_TO DO_
Write out each line of the entries exactly, starting at the first and finishing with the line that contains "Assumption 1 (Block".

_INPUT_
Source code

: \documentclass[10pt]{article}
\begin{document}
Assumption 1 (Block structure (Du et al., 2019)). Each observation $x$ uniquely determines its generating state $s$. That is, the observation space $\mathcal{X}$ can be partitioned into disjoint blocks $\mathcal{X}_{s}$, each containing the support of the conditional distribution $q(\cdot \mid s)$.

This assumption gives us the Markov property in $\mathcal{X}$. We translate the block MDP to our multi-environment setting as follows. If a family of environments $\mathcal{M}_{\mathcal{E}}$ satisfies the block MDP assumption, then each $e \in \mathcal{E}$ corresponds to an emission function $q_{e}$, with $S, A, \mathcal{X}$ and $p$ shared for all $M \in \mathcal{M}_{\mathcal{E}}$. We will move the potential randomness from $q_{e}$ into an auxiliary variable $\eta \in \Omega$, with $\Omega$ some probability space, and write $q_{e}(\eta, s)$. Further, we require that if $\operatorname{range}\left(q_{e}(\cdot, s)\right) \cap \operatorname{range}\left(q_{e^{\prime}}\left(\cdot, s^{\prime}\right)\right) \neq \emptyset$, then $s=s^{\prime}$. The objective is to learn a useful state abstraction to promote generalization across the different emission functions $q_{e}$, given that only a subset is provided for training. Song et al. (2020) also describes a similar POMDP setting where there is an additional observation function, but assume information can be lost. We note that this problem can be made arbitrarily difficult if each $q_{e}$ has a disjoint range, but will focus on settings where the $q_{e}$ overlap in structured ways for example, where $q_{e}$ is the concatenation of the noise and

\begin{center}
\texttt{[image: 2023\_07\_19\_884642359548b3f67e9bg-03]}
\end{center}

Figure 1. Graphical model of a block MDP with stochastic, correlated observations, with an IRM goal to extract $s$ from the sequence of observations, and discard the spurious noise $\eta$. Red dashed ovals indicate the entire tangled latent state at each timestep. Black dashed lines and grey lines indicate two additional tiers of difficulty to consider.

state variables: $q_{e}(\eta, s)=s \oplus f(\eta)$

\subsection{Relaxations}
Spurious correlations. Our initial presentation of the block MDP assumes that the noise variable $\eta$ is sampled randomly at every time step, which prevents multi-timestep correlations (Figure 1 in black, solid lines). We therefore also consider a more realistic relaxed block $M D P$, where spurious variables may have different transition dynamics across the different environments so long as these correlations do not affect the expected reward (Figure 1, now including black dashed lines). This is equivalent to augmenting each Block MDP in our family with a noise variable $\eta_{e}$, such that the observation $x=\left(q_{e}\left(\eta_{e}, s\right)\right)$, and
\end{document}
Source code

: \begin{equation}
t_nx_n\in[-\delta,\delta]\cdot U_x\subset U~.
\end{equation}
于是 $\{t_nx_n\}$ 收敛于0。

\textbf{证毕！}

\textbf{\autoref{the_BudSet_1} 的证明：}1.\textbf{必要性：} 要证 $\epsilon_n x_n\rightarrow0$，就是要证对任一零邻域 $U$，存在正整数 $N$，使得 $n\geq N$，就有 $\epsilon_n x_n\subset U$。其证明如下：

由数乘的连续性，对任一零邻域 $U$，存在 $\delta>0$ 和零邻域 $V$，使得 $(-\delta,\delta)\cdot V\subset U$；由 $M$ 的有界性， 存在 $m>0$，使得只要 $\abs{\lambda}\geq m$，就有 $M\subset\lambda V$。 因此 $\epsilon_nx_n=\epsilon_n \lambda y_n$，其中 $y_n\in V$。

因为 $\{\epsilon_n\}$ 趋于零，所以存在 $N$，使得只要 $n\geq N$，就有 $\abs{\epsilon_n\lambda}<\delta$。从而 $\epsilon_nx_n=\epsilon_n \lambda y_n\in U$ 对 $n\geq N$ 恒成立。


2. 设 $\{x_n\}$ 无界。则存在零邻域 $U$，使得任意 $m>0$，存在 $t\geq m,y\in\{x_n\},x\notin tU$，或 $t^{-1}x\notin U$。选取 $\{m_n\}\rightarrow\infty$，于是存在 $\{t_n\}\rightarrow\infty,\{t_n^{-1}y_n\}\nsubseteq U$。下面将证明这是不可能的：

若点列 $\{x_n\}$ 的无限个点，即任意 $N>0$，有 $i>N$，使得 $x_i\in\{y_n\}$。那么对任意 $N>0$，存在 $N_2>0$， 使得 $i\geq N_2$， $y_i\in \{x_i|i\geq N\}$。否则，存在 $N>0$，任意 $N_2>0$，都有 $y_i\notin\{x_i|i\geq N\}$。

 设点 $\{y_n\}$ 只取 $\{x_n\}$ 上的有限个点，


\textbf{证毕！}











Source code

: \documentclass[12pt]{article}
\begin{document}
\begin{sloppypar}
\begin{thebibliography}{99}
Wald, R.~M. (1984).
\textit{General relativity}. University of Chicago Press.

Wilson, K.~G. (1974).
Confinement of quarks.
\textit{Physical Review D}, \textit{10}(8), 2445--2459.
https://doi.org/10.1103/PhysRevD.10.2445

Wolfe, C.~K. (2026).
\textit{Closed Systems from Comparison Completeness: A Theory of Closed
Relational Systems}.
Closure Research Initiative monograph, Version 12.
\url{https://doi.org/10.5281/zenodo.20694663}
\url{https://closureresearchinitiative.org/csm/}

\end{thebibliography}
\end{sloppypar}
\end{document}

_RESPONSE TO THIS TASK_
Source code

: \documentclass[10pt]{article}
\begin{document}
Assumption 1 (Block structure (Du et al., 2019)). Each observation $x$ uniquely determines its generating state $s$. That is, the observation space $\mathcal{X}$ can be partitioned into disjoint blocks $\mathcal{X}_{s}$, each containing the support of the conditional distribution $q(\cdot \mid s)$.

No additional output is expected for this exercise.